══ MATERIAL TO PROCESS ══

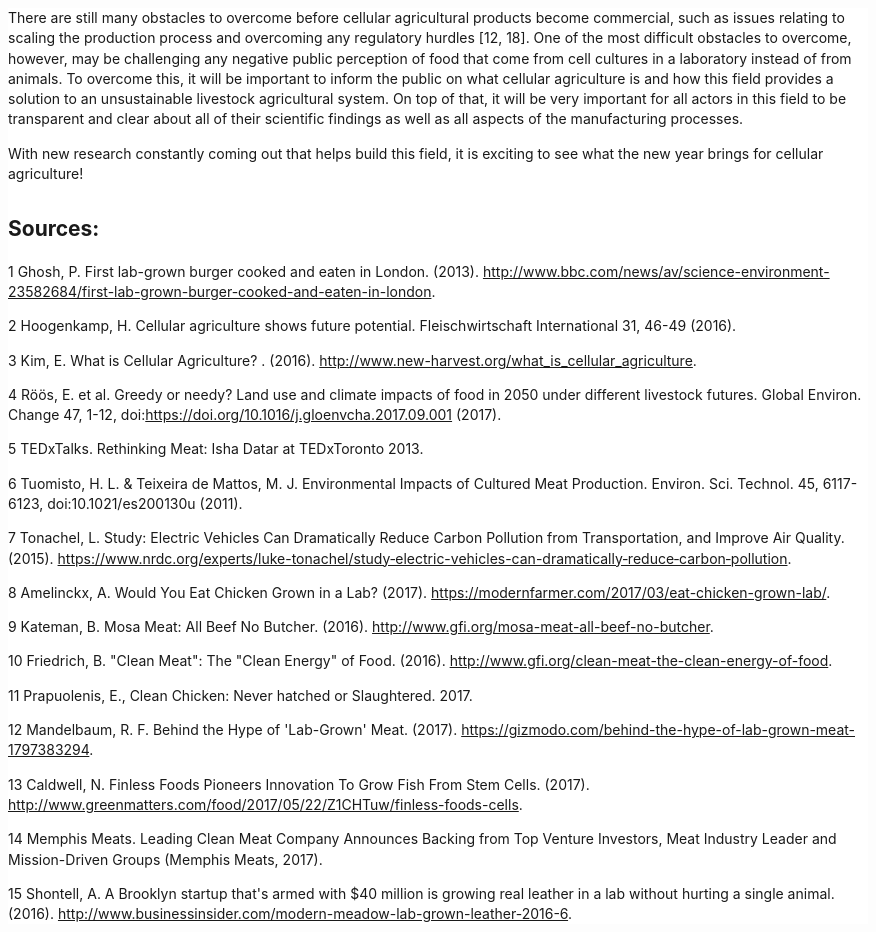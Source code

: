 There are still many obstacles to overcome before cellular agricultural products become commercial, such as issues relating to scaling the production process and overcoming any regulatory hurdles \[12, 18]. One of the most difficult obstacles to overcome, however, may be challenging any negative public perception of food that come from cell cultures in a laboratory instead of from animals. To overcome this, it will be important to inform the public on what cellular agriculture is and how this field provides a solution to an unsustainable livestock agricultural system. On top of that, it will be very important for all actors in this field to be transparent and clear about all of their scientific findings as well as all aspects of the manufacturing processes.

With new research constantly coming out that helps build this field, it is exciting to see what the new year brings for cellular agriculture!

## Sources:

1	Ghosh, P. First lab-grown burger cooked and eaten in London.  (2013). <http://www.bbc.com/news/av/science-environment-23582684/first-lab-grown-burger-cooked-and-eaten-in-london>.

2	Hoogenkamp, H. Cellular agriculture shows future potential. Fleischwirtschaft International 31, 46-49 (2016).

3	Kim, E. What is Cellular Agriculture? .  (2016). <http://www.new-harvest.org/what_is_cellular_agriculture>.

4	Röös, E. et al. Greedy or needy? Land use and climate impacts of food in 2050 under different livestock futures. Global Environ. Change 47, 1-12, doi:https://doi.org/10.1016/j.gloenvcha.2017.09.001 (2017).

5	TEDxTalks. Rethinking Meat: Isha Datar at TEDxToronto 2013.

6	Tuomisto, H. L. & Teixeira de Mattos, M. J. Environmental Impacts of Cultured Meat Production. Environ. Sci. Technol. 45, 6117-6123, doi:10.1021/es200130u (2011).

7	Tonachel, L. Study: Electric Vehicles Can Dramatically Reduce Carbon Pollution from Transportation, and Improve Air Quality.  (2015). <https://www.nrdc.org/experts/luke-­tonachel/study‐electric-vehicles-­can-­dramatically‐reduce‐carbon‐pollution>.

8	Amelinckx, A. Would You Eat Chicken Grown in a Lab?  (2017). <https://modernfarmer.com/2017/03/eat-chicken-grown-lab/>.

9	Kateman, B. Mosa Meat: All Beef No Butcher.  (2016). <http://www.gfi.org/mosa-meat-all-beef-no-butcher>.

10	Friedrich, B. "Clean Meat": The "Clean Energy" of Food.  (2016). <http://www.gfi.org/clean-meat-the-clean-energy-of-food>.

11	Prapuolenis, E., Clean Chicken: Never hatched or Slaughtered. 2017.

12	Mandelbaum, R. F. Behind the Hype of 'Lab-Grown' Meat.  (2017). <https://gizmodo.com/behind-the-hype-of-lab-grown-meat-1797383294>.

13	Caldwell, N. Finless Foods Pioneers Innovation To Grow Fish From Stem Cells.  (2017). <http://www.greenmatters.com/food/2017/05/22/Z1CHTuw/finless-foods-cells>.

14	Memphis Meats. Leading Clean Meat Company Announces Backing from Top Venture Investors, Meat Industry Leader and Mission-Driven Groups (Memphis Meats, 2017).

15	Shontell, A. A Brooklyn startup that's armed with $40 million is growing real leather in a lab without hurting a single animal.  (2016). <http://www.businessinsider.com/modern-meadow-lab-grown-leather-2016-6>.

═══

§ ASSIGNMENT
All that is needed is the exact run of lines above from the line containing "et al. Greedy" through the line containing "Mosa Meat: All", both of them included.

§ SOLUTION TO THE PROBLEM
4	Röös, E. et al. Greedy or needy? Land use and climate impacts of food in 2050 under different livestock futures. Global Environ. Change 47, 1-12, doi:https://doi.org/10.1016/j.gloenvcha.2017.09.001 (2017).

5	TEDxTalks. Rethinking Meat: Isha Datar at TEDxToronto 2013.

6	Tuomisto, H. L. & Teixeira de Mattos, M. J. Environmental Impacts of Cultured Meat Production. Environ. Sci. Technol. 45, 6117-6123, doi:10.1021/es200130u (2011).

7	Tonachel, L. Study: Electric Vehicles Can Dramatically Reduce Carbon Pollution from Transportation, and Improve Air Quality.  (2015). <https://www.nrdc.org/experts/luke-­tonachel/study‐electric-vehicles-­can-­dramatically‐reduce‐carbon‐pollution>.

8	Amelinckx, A. Would You Eat Chicken Grown in a Lab?  (2017). <https://modernfarmer.com/2017/03/eat-chicken-grown-lab/>.

9	Kateman, B. Mosa Meat: All Beef No Butcher.  (2016). <http://www.gfi.org/mosa-meat-all-beef-no-butcher>.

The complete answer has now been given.